### Working data
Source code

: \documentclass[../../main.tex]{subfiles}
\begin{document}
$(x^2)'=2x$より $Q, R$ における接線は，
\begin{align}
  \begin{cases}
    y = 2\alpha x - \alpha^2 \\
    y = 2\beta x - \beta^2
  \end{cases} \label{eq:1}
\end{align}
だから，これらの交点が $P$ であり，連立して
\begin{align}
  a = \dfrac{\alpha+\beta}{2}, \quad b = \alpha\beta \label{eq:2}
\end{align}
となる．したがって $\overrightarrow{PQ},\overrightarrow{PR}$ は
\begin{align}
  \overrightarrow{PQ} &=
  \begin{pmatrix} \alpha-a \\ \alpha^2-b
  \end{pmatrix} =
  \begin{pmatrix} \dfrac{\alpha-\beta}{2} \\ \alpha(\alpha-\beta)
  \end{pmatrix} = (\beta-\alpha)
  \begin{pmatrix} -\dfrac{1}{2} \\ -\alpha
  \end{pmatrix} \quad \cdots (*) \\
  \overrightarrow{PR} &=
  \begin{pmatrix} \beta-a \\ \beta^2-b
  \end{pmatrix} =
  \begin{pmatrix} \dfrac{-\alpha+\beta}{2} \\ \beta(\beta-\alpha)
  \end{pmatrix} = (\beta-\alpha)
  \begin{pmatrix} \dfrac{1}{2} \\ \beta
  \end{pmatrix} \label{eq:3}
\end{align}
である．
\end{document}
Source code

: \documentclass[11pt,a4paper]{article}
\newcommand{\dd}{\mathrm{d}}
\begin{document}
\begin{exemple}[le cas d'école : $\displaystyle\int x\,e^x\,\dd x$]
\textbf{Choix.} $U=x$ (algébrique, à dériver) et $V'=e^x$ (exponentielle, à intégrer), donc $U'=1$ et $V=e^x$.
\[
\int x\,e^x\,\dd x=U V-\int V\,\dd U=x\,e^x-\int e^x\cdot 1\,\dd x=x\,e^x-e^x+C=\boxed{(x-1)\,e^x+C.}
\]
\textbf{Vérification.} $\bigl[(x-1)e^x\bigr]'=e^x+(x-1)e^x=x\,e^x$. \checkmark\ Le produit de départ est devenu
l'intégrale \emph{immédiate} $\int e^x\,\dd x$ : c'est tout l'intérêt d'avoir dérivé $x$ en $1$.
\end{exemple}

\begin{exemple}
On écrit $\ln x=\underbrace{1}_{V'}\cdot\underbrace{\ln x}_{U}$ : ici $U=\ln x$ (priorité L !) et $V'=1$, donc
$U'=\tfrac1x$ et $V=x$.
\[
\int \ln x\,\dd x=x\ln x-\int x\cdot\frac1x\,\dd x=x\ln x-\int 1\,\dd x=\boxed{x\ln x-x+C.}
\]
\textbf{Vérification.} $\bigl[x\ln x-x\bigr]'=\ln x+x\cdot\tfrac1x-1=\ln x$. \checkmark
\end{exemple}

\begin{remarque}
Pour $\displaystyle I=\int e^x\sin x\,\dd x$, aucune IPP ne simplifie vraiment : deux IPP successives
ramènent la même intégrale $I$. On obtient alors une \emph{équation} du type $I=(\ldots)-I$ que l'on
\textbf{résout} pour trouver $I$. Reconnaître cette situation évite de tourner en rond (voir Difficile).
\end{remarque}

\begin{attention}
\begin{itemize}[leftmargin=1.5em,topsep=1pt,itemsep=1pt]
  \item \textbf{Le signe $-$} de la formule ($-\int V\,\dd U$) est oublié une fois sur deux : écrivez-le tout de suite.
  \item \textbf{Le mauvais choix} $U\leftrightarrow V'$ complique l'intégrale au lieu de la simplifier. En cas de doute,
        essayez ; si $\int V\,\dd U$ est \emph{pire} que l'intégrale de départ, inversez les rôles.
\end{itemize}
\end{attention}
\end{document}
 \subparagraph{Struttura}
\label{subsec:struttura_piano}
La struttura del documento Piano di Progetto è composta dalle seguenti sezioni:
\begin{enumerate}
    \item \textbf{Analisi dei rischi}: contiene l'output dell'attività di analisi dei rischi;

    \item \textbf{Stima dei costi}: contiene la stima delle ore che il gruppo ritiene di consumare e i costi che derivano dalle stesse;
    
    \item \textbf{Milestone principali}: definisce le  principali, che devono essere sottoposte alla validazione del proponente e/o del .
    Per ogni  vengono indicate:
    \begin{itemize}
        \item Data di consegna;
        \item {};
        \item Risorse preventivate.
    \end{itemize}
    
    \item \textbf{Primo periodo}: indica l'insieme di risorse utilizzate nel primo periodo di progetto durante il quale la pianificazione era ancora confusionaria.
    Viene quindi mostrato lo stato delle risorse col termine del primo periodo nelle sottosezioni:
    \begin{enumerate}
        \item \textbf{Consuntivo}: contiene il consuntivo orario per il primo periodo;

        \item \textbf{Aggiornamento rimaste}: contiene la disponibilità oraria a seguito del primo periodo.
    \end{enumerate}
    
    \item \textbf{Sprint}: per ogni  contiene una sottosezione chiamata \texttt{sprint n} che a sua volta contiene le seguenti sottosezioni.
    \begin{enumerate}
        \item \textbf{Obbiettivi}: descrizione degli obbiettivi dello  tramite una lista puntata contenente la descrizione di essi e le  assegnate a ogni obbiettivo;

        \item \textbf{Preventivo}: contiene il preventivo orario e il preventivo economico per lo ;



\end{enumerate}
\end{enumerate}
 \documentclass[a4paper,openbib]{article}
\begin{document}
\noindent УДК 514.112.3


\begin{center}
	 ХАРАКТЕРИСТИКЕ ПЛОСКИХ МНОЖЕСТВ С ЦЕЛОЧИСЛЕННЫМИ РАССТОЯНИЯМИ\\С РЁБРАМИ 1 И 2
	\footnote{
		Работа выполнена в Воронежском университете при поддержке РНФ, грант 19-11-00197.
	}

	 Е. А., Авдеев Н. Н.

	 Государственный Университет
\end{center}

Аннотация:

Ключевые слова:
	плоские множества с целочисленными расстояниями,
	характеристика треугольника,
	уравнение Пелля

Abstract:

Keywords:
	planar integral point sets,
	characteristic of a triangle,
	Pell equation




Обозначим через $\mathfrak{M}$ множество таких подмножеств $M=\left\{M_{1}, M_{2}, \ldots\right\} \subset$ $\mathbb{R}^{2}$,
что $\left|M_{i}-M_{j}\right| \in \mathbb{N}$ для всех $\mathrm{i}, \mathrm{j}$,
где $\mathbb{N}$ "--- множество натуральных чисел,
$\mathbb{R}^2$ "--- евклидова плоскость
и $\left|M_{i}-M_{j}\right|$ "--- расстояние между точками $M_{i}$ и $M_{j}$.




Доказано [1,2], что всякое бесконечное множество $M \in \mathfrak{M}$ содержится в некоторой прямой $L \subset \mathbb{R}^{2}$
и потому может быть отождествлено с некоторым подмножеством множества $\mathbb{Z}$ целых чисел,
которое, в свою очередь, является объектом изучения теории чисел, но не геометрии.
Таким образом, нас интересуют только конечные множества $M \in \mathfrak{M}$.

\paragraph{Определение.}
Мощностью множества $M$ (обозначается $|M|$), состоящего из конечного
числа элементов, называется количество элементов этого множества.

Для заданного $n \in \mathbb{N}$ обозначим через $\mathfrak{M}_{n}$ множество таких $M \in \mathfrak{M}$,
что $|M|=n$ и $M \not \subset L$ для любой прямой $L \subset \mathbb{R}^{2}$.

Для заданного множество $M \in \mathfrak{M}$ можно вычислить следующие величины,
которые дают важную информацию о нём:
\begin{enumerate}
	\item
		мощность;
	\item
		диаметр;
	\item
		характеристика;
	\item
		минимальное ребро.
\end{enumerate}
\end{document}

### What to produce
If a line of the listing contains the word "dalle", count it; then give the total and nothing else.

### Answer space
2